The implications of multiple relative factor price regions extend into the industrial organization and productivity literatures as well. If regions in the US face substantially different factor prices, then many estimates of industry production functions that assume common factor prices are misspecified. This is likely to feed into calculations of productivity and markups at both the plant and industry levels.
In this paper, we add to a growing literature on factor price equality. This research began with Samuelson (1949), who noted that two countries’ factor rewards will be equal if their endowments vary less than industry input intensities. This insight, derived from a model with two goods and two factors, sparked efforts by Mckenzie (1955), Dixit and Norman (1980), Wu (1987) and Deardorff (1992) to generalize the necessary conditions for factor price equality to an arbitrary number of countries, goods and factors. Debaere and Demiroglu (1997) find a violation of these conditions in a cross section of countries, and interpret this result as evidence that developed and developing countries inhabit distinct cones of diversification. In compementary work, Repetto and Ventura (1998) show that international productivity-adjusted wages vary significantly across countries in a manner consistent with the existence of a multiple cone world.

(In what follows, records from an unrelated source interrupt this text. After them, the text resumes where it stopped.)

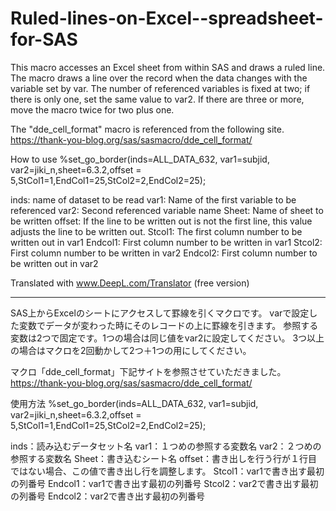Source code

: # Ruled-lines-on-Excel--spreadsheet-for-SAS

This macro accesses an Excel sheet from within SAS and draws a ruled line.
The macro draws a line over the record when the data changes with the variable set by var.
The number of referenced variables is fixed at two; if there is only one, set the same value to var2.
If there are three or more, move the macro twice for two plus one.

The "dde_cell_format" macro is referenced from the following site.
https://thank-you-blog.org/sas/sasmacro/dde_cell_format/

How to use
%set_go_border(inds=ALL_DATA_632, var1=subjid, var2=jiki_n,sheet=6.3.2,offset = 5,StCol1=1,EndCol1=25,StCol2=2,EndCol2=25);

inds: name of dataset to be read
var1: Name of the first variable to be referenced
var2: Second referenced variable name
Sheet: Name of sheet to be written
offset: If the line to be written out is not the first line, this value adjusts the line to be written out.
Stcol1: The first column number to be written out in var1
Endcol1: First column number to be written in var1
Stcol2: First column number to be written in var2
Endcol2: First column number to be written out in var2

Translated with www.DeepL.com/Translator (free version)

--------------------------------------------------------
SAS上からExcelのシートにアクセスして罫線を引くマクロです。
varで設定した変数でデータが変わった時にそのレコードの上に罫線を引きます。
参照する変数は2つで固定です。1つの場合は同じ値をvar2に設定してください。
3つ以上の場合はマクロを2回動かして2つ＋1つの用にしてください。

マクロ「dde_cell_format」下記サイトを参照させていただきました。
https://thank-you-blog.org/sas/sasmacro/dde_cell_format/

使用方法
%set_go_border(inds=ALL_DATA_632, var1=subjid, var2=jiki_n,sheet=6.3.2,offset = 5,StCol1=1,EndCol1=25,StCol2=2,EndCol2=25);

inds：読み込むデータセット名
var1：１つめの参照する変数名
var2：２つめの参照する変数名
Sheet：書き込むシート名
offset：書き出しを行う行が１行目ではない場合、この値で書き出し行を調整します。
Stcol1：var1で書き出す最初の列番号
Endcol1：var1で書き出す最初の列番号
Stcol2：var2で書き出す最初の列番号
Endcol2：var2で書き出す最初の列番号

More recent efforts have investigated alternate implications of factor price equality as well as its applicability to regions within countries. Schott (1999, 2000), for example, finds that countries tend to enter and exit sectors in a manner consistent with movement through multiple cones of diversification. Digging deeper into this Rybczynski adjustment mechanism, Bernard and Jensen (2000b) find that US plant closures occur more frequently in regions that are experiencing rapidly changing relative factor supplies and in industries with factor requirements at odds with the new supplies.